- [Work required] Copy every line from the data below in which the string "configuration" can be found.

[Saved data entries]
□ □ □ □ □

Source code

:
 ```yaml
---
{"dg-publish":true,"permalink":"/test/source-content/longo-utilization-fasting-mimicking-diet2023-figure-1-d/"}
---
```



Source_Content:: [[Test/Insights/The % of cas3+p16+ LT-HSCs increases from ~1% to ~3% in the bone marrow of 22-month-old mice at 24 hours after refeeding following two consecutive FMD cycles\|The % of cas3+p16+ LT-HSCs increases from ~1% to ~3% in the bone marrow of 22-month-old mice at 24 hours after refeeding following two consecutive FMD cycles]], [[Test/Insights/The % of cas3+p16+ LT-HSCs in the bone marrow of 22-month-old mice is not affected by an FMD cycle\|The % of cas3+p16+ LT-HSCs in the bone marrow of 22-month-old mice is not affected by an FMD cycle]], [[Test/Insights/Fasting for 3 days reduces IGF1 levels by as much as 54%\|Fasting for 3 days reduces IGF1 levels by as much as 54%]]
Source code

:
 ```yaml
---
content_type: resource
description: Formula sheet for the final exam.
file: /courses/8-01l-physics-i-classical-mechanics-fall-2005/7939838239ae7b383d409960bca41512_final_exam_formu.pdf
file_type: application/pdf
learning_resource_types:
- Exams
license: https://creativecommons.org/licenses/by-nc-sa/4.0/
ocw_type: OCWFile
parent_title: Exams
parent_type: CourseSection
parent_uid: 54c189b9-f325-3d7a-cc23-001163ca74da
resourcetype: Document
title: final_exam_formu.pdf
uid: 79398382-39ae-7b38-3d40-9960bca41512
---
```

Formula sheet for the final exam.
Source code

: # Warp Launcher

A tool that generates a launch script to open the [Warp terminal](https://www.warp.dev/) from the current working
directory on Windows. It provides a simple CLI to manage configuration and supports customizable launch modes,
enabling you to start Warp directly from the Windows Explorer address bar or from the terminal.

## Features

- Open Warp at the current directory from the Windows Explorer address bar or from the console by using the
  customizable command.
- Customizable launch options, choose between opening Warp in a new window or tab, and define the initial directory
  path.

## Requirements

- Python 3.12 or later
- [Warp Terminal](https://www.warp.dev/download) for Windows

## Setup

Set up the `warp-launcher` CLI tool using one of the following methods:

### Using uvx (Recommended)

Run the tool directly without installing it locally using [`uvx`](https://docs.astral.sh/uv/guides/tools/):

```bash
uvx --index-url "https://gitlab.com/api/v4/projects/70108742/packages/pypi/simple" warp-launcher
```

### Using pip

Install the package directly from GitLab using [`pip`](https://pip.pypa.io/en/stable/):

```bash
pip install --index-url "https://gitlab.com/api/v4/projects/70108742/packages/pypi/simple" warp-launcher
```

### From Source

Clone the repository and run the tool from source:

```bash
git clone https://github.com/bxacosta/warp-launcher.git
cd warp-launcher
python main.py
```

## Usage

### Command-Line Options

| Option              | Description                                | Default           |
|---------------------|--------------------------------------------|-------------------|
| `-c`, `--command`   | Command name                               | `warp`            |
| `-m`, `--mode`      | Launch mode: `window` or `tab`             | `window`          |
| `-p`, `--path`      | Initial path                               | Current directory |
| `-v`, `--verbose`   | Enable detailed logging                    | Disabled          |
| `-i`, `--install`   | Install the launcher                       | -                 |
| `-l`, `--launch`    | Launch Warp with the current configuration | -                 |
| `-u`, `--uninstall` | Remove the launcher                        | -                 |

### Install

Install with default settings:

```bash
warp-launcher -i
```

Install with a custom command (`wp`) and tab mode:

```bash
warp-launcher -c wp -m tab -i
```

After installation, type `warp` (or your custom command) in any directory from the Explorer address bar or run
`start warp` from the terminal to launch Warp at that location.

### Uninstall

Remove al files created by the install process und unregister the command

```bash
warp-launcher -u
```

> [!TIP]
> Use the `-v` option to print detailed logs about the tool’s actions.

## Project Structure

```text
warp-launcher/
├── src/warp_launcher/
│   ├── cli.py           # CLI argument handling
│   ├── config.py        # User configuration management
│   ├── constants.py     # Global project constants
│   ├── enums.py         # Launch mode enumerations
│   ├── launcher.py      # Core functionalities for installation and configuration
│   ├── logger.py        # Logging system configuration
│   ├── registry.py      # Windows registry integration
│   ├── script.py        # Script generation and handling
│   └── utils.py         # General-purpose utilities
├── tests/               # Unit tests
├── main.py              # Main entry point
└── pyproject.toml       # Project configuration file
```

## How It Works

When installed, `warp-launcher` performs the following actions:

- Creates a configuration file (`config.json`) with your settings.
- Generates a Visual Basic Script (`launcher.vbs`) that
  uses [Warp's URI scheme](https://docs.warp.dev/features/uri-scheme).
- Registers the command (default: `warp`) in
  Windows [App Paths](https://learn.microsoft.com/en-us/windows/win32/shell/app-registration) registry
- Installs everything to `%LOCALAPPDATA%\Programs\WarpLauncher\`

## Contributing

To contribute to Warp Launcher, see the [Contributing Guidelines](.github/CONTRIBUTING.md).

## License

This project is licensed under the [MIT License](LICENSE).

□ □ □ □ □

- [Task answer]
directory on Windows. It provides a simple CLI to manage configuration and supports customizable launch modes,
| `-l`, `--launch`    | Launch Warp with the current configuration | -                 |
│   ├── config.py        # User configuration management
│   ├── launcher.py      # Core functionalities for installation and configuration
│   ├── logger.py        # Logging system configuration
└── pyproject.toml       # Project configuration file
- Creates a configuration file (`config.json`) with your settings.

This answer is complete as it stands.